"""

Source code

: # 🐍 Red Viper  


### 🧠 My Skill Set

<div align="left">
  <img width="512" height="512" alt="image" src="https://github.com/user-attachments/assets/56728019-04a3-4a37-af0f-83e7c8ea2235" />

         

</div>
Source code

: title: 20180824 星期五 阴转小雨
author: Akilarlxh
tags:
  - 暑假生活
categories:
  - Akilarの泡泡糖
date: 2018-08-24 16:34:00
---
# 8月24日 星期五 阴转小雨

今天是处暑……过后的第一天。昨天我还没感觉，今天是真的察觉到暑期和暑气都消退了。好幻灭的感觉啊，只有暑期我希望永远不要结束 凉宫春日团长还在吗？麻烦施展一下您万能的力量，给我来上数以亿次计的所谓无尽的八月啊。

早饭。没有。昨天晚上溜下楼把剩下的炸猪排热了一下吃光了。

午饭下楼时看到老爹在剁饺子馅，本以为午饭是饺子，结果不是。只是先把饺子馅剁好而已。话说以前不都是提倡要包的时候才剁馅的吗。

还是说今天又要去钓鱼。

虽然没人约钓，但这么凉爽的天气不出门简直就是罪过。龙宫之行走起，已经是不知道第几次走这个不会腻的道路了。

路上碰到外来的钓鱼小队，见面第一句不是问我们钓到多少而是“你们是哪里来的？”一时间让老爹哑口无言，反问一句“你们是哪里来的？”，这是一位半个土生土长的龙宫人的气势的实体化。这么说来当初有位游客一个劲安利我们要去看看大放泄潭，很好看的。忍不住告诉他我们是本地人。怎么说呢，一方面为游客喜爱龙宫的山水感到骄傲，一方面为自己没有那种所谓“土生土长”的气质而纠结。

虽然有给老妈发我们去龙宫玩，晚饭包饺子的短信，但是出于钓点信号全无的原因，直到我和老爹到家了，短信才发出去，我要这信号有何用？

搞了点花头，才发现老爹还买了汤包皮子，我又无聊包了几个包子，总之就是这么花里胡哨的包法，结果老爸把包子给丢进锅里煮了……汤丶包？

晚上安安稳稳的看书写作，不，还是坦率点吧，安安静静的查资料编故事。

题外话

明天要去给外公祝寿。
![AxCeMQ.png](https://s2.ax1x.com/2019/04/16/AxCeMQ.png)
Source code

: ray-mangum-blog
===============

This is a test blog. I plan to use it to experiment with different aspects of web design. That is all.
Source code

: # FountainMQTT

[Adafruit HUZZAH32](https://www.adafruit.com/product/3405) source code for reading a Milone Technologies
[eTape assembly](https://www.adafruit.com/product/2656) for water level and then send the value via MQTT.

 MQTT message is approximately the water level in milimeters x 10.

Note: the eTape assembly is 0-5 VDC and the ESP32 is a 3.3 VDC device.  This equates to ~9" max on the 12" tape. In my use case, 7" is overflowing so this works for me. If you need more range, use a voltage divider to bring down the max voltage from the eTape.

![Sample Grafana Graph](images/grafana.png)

"""
"""

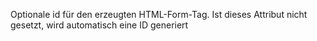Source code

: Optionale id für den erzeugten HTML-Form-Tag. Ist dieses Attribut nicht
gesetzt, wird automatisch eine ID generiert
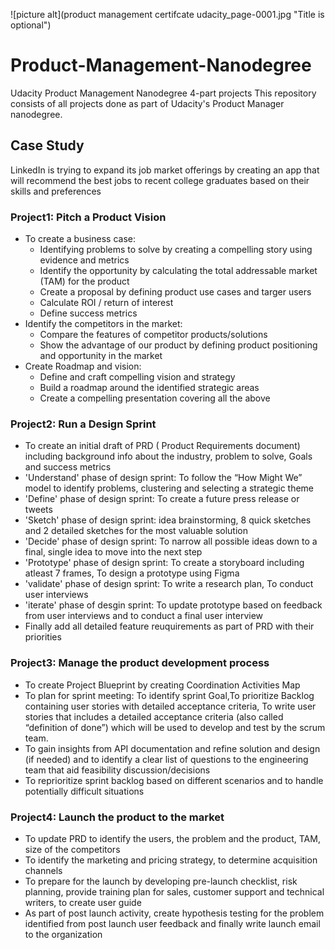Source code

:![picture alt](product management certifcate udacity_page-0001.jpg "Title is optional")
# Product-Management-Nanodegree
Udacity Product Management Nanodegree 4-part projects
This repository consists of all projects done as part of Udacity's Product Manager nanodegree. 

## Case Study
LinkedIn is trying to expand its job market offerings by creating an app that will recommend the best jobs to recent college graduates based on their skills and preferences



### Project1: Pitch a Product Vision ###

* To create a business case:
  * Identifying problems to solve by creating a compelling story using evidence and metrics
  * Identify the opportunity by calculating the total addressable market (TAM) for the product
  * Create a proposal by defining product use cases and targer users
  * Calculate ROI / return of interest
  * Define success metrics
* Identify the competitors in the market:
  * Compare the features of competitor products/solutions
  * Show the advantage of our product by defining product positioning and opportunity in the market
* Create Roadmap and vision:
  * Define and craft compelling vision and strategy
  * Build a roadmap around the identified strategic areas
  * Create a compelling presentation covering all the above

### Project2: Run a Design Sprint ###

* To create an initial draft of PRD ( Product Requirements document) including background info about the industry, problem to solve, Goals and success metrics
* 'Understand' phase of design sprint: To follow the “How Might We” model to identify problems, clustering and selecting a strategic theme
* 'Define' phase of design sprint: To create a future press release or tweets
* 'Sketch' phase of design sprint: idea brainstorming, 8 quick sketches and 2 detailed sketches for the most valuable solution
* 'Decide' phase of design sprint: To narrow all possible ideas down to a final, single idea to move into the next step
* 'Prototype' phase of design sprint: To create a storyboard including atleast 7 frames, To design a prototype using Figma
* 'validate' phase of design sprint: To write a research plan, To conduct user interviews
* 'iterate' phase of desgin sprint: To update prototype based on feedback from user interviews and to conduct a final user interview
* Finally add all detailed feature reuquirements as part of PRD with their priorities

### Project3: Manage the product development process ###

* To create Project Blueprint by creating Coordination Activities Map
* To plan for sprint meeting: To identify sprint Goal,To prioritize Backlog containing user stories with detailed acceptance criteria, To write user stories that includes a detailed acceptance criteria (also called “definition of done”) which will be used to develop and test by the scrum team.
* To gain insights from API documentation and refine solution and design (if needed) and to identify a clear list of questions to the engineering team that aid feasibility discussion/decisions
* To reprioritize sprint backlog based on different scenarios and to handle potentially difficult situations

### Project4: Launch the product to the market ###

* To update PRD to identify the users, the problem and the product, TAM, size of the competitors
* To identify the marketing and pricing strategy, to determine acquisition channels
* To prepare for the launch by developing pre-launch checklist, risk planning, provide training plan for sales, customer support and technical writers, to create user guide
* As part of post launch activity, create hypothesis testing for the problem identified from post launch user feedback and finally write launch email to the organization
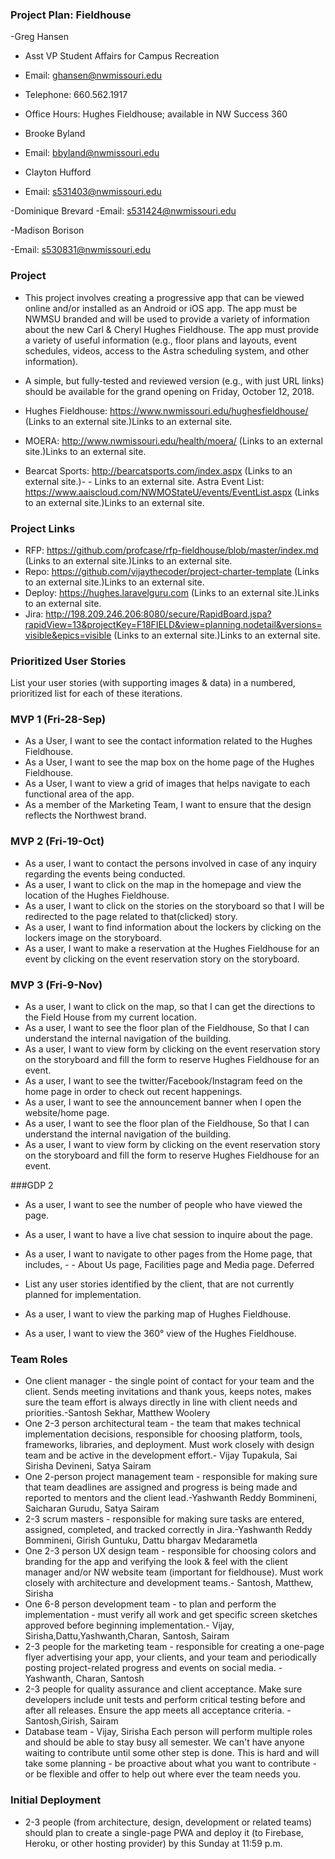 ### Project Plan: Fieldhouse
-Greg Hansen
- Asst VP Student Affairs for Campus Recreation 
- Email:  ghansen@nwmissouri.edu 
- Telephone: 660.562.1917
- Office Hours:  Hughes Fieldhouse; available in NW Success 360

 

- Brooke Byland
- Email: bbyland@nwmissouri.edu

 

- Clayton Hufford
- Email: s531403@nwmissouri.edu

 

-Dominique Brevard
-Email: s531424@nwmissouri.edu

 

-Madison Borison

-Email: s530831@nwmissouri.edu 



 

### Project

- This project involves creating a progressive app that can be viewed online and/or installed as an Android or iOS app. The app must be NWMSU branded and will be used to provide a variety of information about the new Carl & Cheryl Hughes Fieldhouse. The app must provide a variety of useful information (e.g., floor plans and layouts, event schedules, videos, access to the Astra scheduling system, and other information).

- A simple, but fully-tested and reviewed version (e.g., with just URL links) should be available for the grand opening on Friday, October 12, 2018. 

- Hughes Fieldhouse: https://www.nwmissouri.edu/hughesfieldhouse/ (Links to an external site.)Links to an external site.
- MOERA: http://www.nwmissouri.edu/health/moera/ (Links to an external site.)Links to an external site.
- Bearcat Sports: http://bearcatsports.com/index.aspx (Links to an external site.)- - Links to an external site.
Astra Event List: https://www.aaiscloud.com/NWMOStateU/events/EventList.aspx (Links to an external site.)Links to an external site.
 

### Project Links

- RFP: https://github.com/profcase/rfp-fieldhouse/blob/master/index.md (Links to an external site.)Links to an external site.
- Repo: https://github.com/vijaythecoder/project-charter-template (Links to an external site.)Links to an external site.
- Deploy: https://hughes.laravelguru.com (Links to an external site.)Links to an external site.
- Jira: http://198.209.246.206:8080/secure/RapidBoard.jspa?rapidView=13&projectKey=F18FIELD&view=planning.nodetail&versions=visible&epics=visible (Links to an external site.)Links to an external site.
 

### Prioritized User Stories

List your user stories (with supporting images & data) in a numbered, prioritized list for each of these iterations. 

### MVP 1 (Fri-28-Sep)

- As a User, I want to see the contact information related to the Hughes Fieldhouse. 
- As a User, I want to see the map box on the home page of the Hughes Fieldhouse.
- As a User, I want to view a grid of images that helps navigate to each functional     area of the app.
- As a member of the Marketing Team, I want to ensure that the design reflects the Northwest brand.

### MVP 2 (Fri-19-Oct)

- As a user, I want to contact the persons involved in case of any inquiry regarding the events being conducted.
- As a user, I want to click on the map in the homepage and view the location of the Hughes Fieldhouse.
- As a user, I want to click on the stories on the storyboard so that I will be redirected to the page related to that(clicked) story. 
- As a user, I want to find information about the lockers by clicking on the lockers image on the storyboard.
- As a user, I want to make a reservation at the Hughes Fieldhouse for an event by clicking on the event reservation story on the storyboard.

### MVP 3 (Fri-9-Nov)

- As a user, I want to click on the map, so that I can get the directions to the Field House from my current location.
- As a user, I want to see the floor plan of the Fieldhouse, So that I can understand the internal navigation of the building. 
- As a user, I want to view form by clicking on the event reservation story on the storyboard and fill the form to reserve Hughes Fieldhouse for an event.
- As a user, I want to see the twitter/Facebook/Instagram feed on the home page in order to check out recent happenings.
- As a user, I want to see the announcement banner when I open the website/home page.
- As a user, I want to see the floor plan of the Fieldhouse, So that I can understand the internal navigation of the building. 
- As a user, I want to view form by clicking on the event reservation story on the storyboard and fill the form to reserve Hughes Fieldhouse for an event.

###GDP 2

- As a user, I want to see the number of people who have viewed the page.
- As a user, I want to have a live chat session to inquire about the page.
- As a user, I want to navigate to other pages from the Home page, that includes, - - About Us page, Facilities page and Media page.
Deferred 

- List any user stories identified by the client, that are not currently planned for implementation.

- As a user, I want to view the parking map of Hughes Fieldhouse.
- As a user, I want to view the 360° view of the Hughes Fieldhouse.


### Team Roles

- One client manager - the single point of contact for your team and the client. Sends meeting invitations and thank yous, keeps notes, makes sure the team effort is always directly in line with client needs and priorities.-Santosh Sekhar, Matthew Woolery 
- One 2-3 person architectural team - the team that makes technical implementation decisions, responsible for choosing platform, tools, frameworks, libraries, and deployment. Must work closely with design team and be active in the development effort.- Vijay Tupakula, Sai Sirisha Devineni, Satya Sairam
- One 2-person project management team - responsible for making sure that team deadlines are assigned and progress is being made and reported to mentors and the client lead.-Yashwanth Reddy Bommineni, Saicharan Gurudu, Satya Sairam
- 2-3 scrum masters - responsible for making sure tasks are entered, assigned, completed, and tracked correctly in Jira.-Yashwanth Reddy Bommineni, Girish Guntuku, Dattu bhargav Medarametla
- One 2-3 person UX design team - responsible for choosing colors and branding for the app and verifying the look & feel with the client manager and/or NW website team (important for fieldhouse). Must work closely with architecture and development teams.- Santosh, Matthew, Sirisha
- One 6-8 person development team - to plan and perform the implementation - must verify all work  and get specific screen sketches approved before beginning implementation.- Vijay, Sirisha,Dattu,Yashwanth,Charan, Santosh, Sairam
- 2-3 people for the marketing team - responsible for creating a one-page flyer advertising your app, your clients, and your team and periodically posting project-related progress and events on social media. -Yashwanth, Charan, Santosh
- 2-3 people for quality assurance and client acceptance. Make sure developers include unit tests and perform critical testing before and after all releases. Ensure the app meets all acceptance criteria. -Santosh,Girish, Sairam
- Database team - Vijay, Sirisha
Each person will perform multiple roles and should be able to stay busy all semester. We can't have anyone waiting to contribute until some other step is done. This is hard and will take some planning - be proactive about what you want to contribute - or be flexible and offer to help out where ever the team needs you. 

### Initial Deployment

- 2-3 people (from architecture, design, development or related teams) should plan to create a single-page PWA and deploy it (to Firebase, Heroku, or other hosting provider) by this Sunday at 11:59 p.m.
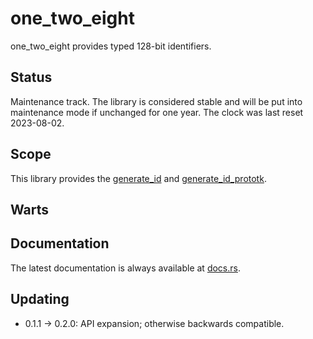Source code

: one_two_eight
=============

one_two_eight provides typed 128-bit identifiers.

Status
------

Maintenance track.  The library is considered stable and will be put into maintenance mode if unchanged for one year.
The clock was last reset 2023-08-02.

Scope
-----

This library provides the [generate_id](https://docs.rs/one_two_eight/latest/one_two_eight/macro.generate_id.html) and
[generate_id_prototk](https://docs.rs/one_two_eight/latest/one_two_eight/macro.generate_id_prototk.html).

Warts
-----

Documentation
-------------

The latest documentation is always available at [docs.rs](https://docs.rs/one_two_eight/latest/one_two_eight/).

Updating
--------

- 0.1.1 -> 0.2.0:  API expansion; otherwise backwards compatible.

"""
"""

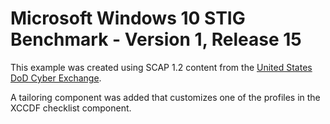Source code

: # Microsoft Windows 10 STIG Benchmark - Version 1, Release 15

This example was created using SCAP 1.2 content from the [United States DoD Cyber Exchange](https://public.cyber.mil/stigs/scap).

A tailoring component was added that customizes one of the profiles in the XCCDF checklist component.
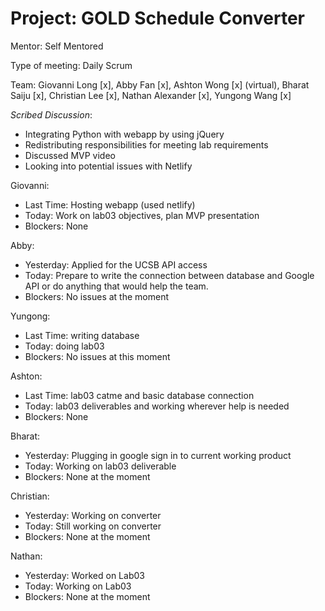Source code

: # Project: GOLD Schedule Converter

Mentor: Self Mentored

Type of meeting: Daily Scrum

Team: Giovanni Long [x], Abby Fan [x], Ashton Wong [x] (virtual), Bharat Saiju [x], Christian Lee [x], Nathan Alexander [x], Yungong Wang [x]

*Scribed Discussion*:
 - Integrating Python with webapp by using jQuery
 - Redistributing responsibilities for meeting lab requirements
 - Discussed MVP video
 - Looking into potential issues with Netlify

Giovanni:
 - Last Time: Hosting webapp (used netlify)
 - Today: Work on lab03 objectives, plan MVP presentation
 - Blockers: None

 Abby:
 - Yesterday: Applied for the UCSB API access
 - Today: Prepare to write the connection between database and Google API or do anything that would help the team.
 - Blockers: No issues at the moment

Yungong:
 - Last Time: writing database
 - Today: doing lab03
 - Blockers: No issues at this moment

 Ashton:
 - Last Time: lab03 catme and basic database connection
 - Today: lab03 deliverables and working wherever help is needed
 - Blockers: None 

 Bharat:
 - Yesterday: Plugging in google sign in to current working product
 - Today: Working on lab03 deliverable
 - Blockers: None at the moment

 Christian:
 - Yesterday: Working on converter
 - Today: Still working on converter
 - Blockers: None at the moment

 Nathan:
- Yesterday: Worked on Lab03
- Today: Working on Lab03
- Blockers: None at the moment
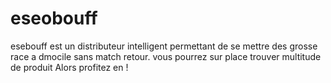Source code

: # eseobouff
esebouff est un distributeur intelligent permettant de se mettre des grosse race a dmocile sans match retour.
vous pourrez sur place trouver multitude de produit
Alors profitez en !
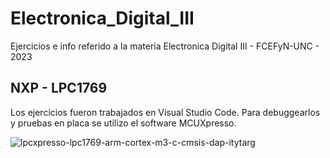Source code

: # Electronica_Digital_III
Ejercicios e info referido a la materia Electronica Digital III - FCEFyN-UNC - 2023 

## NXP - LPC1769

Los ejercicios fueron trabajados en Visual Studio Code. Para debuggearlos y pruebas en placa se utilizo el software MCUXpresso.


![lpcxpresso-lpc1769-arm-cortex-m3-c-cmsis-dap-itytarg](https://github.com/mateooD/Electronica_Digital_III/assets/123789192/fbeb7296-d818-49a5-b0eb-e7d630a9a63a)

"""

## WORK ORDER:
Give again, word for word, every line of the listing above from the one with "Udacity Product Management" to the one with "## Case Study", both inclusive, and nothing beyond them.

## RESULT OF THE TASK:
Udacity Product Management Nanodegree 4-part projects
This repository consists of all projects done as part of Udacity's Product Manager nanodegree. 

## Case Study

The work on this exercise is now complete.